Originally Posted by
howsands
Dodge DeBoulet & nkedel - thanks very much indeed for your comments, which were most informative. I will now go and explore the various options that you (and others) recommended.
If I wanted to stay close to the 3lb weight limit, what is the best laptop that I should aim for - again, touch screen is not important.
As I said, it really depends on what processor you need. It sounds like the weight is a higher priority than the bigger quad-core CPU, and given that:
If you can stretch the budget a little, and you don't see a need to have an upgradeable system, the system I'd encourage you to look at first is the Lenovo X1 Carbon (current is 4th generation with i5-6xxxU processors).
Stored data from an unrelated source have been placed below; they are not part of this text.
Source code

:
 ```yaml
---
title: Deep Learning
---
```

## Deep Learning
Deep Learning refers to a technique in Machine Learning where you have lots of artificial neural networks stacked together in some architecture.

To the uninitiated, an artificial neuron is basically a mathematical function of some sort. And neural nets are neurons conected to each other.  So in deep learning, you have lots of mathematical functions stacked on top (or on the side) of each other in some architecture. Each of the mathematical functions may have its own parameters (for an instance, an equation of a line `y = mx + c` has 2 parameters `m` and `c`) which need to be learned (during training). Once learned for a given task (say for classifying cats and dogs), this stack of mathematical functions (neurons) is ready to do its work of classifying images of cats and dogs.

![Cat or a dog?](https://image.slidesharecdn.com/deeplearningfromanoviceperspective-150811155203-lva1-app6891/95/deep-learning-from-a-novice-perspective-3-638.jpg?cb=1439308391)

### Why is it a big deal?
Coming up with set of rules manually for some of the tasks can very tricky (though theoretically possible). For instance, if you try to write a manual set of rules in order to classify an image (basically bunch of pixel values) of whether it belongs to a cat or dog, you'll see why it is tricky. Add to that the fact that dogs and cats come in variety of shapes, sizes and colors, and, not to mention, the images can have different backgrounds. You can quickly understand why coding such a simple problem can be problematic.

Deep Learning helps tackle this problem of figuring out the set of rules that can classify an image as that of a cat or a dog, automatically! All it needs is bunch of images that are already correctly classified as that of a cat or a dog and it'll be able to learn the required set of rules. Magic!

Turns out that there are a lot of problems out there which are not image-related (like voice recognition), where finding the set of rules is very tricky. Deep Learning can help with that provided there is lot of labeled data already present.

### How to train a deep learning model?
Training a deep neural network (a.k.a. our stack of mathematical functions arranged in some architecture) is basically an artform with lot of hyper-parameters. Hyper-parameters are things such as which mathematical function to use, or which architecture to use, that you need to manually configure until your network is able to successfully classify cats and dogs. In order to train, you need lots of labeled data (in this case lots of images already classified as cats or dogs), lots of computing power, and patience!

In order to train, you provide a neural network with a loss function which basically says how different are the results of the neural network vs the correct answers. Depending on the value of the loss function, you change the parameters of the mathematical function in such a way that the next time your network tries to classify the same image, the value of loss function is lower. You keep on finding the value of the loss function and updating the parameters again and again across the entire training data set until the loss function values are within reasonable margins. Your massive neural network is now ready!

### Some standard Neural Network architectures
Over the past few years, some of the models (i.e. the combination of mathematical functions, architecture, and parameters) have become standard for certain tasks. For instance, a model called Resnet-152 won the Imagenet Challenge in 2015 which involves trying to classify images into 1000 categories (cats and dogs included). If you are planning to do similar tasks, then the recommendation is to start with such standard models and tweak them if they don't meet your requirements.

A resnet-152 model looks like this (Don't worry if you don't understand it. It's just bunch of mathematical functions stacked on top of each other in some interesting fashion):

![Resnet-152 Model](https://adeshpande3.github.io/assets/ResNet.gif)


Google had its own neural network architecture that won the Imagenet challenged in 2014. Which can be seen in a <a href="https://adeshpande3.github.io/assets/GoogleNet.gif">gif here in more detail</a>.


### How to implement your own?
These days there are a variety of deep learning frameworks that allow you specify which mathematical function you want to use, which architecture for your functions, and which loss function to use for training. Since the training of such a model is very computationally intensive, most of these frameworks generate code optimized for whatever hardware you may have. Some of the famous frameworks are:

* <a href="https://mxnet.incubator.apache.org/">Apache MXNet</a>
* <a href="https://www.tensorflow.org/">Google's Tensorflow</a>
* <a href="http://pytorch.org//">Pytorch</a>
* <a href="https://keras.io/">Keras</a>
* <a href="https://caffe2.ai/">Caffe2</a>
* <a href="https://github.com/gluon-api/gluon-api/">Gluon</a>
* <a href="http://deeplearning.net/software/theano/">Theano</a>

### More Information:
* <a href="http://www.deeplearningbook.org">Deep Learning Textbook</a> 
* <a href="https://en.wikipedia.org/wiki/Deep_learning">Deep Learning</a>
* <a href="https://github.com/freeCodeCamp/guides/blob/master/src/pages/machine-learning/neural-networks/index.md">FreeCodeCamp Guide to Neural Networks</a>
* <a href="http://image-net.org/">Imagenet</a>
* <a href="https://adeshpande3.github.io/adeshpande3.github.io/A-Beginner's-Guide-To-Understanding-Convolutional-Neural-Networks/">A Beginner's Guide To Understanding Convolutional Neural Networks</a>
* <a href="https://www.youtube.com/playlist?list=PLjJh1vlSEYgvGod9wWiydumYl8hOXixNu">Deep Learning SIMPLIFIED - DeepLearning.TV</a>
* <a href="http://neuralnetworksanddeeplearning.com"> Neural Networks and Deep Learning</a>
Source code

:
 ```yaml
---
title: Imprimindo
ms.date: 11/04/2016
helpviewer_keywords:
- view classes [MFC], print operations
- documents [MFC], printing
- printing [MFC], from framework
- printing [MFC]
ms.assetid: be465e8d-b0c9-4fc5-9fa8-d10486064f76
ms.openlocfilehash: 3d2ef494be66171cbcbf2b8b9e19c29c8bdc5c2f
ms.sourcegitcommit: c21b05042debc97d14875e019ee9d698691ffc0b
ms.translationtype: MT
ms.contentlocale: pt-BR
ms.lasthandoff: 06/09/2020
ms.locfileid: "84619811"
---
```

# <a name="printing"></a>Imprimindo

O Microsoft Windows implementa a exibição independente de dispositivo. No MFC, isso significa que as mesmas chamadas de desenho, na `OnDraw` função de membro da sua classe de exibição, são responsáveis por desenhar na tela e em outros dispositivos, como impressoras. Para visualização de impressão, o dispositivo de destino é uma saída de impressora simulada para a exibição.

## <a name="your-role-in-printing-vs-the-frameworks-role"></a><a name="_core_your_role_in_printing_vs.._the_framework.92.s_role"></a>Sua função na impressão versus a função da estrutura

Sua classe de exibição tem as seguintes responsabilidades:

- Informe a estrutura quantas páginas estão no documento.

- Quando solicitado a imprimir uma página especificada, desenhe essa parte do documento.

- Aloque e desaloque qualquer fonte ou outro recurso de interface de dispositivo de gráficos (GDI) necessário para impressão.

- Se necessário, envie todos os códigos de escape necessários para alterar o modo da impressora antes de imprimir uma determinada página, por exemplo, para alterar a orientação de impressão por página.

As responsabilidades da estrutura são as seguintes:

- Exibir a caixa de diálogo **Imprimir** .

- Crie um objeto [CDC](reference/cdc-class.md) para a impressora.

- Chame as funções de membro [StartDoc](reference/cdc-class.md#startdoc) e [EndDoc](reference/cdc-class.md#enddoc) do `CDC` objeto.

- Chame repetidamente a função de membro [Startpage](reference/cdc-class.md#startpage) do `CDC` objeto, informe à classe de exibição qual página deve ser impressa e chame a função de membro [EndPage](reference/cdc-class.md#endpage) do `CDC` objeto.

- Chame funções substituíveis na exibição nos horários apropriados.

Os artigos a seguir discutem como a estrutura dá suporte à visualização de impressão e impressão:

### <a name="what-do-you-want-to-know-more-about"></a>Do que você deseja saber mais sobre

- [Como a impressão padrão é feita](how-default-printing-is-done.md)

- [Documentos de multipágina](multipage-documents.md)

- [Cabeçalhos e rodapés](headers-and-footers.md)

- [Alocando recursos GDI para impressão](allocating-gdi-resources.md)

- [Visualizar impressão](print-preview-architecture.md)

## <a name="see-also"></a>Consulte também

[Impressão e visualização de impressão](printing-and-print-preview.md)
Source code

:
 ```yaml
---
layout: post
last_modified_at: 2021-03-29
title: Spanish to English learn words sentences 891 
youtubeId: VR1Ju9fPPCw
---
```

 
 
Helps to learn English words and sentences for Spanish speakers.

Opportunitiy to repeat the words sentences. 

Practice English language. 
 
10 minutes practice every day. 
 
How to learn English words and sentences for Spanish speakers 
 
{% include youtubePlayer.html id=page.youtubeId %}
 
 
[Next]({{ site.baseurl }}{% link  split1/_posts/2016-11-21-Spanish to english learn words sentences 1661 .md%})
At 2.6lbs, I'm fairly sure it's still far and away the thinnest and lightest 14" business ultrabook. You might look and see if there are any refurb or remaining stock 3rd-generation ones with the i5-5xxxU processors.
None of the other ones I'm aware of are quite as light as 3lbs at a 14" screen. If you can stretch the weight limit to 3.25 lbs, the Dell E7470 (or a last-gen E7450) is worth looking at. The T460s (or a last gen T450s) is one step heavier still but still only around 3.5lbs.
The Dell XPS 13 is not a full business notebook, and won't be quite as sturdy as the X1 or the slightly heavier ones above. It's also going to be hard to get the specs you want in your budget: to come in under $1000, you'd need to buy it with a smaller SSD and upgrade yourself. They are nice machines, and incredibly compact.
Any of the 12" business ultrabooks will meet your needs if configured correctly: X260 and E7270 from this generation or the X250/E7250 from the last.
Personally, if I was looking for a new machine like yours, I'd be looking at refurbished Dell E7450 or E7470 from their Outlet. There are some E7470s matching your specs for about $1200, which after the current 25% coupon (and there's practically ALWAYS a coupon; they expire for a few days and then come back) you'd be looking at about $900 before tax and shipping, and with free ground shipping that's under $1000 even in high-tax California (if just barely.)
I was going to suggest getting a base model and upgrading the memory and SSD, but it's not actually any cost savings right now.
The deals on the 12" models are not quite as good; would be around $1100 once you need the 500-512GB SSD. If you needed to to meet your price range, you could get one with a 128GB SSD and then upgrade it yourself (about $150 for an aftermarket SSD; I recommend the Crucial MX200 M.2 2280SS for the E7270) which would be just under $1000 combined.
In my experience, quality control is actually BETTER on refurbished business-line Dells than on new stock; an awful lot of the business machines are corporate returns that were never actually used by an end-user. They come with the same warranty as new.